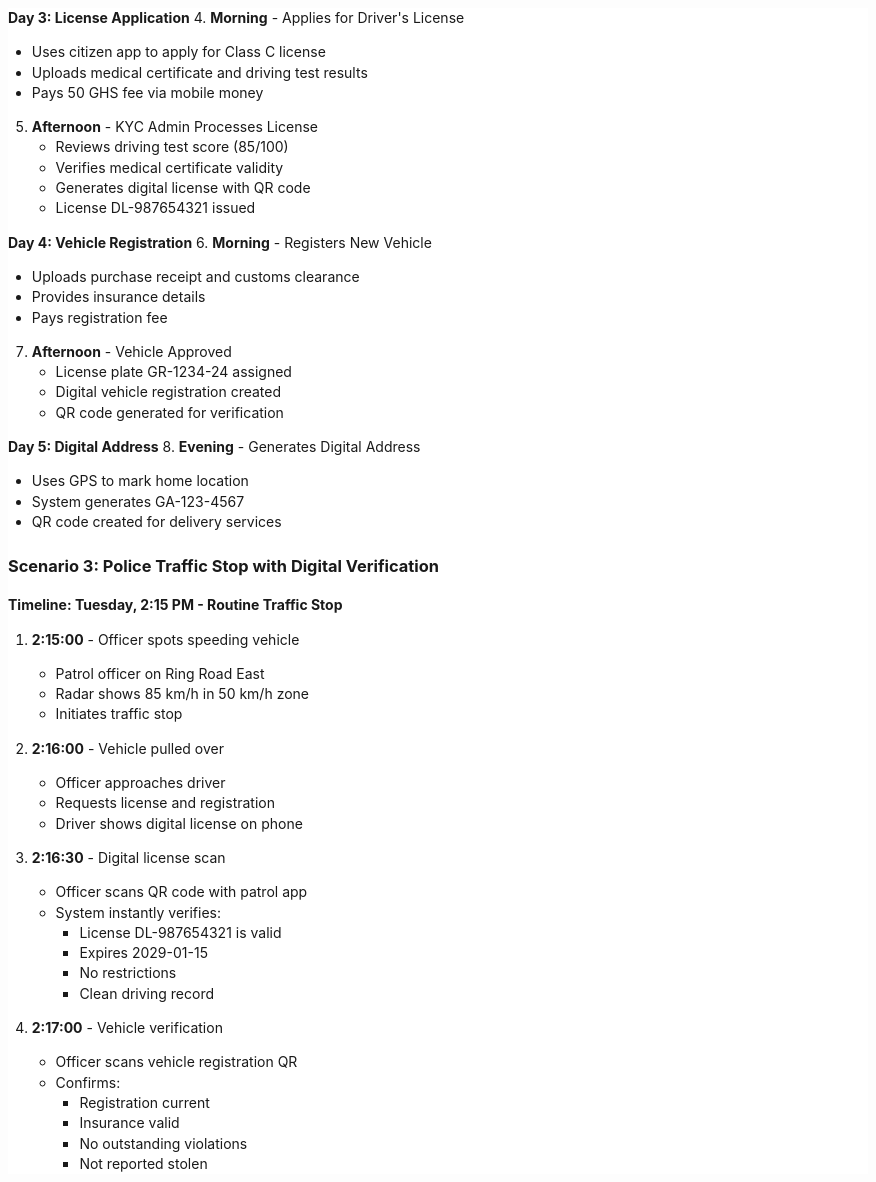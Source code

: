 **Day 3: License Application**
4. **Morning** - Applies for Driver's License
   - Uses citizen app to apply for Class C license
   - Uploads medical certificate and driving test results
   - Pays 50 GHS fee via mobile money

5. **Afternoon** - KYC Admin Processes License
   - Reviews driving test score (85/100)
   - Verifies medical certificate validity
   - Generates digital license with QR code
   - License DL-987654321 issued

**Day 4: Vehicle Registration**
6. **Morning** - Registers New Vehicle
   - Uploads purchase receipt and customs clearance
   - Provides insurance details
   - Pays registration fee

7. **Afternoon** - Vehicle Approved
   - License plate GR-1234-24 assigned
   - Digital vehicle registration created
   - QR code generated for verification

**Day 5: Digital Address**
8. **Evening** - Generates Digital Address
   - Uses GPS to mark home location
   - System generates GA-123-4567
   - QR code created for delivery services

### **Scenario 3: Police Traffic Stop with Digital Verification**

**Timeline: Tuesday, 2:15 PM - Routine Traffic Stop**

1. **2:15:00** - Officer spots speeding vehicle
   - Patrol officer on Ring Road East
   - Radar shows 85 km/h in 50 km/h zone
   - Initiates traffic stop

2. **2:16:00** - Vehicle pulled over
   - Officer approaches driver
   - Requests license and registration
   - Driver shows digital license on phone

3. **2:16:30** - Digital license scan
   - Officer scans QR code with patrol app
   - System instantly verifies:
     - License DL-987654321 is valid
     - Expires 2029-01-15
     - No restrictions
     - Clean driving record

4. **2:17:00** - Vehicle verification
   - Officer scans vehicle registration QR
   - Confirms:
     - Registration current
     - Insurance valid
     - No outstanding violations
     - Not reported stolen

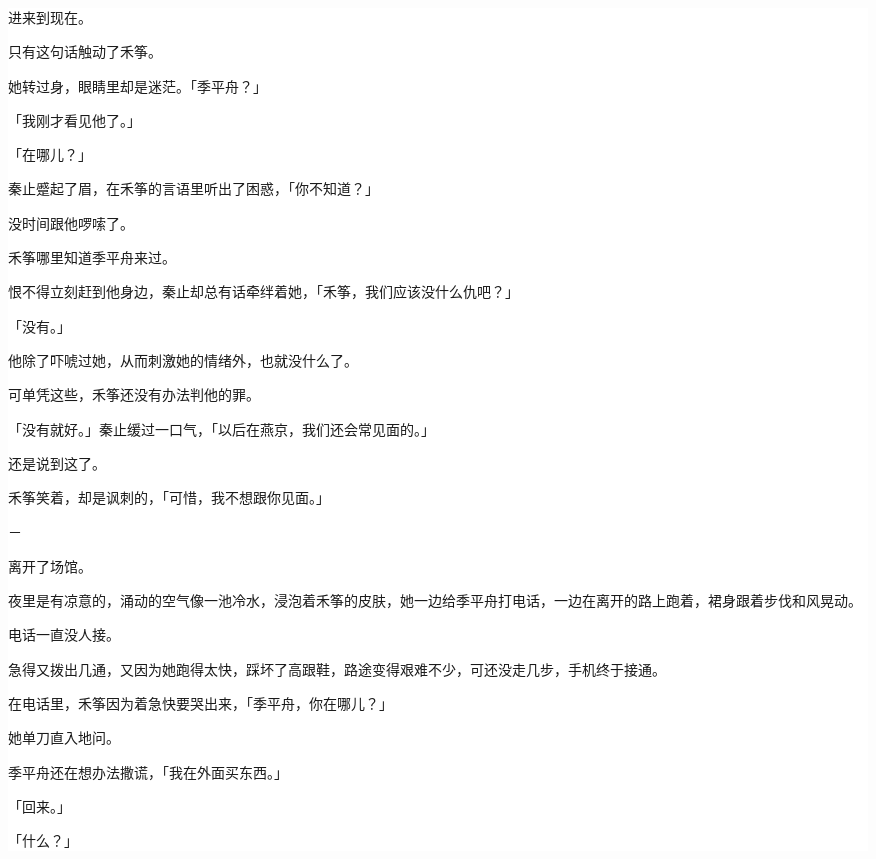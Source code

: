 进来到现在。


只有这句话触动了禾筝。


她转过身，眼睛里却是迷茫。「季平舟？」


「我刚才看见他了。」


「在哪儿？」


秦止蹙起了眉，在禾筝的言语里听出了困惑，「你不知道？」


没时间跟他啰嗦了。


禾筝哪里知道季平舟来过。


恨不得立刻赶到他身边，秦止却总有话牵绊着她，「禾筝，我们应该没什么仇吧？」


「没有。」


他除了吓唬过她，从而刺激她的情绪外，也就没什么了。


可单凭这些，禾筝还没有办法判他的罪。


「没有就好。」秦止缓过一口气，「以后在燕京，我们还会常见面的。」


还是说到这了。


禾筝笑着，却是讽刺的，「可惜，我不想跟你见面。」


－


离开了场馆。


夜里是有凉意的，涌动的空气像一池冷水，浸泡着禾筝的皮肤，她一边给季平舟打电话，一边在离开的路上跑着，裙身跟着步伐和风晃动。


电话一直没人接。


急得又拨出几通，又因为她跑得太快，踩坏了高跟鞋，路途变得艰难不少，可还没走几步，手机终于接通。


在电话里，禾筝因为着急快要哭出来，「季平舟，你在哪儿？」


她单刀直入地问。


季平舟还在想办法撒谎，「我在外面买东西。」


「回来。」


「什么？」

^^^^

EXERCISE DIRECTIONS »
Only a number is wanted here: how many lines of the records above hold the word "Uploads".

FINAL ANSWER »
2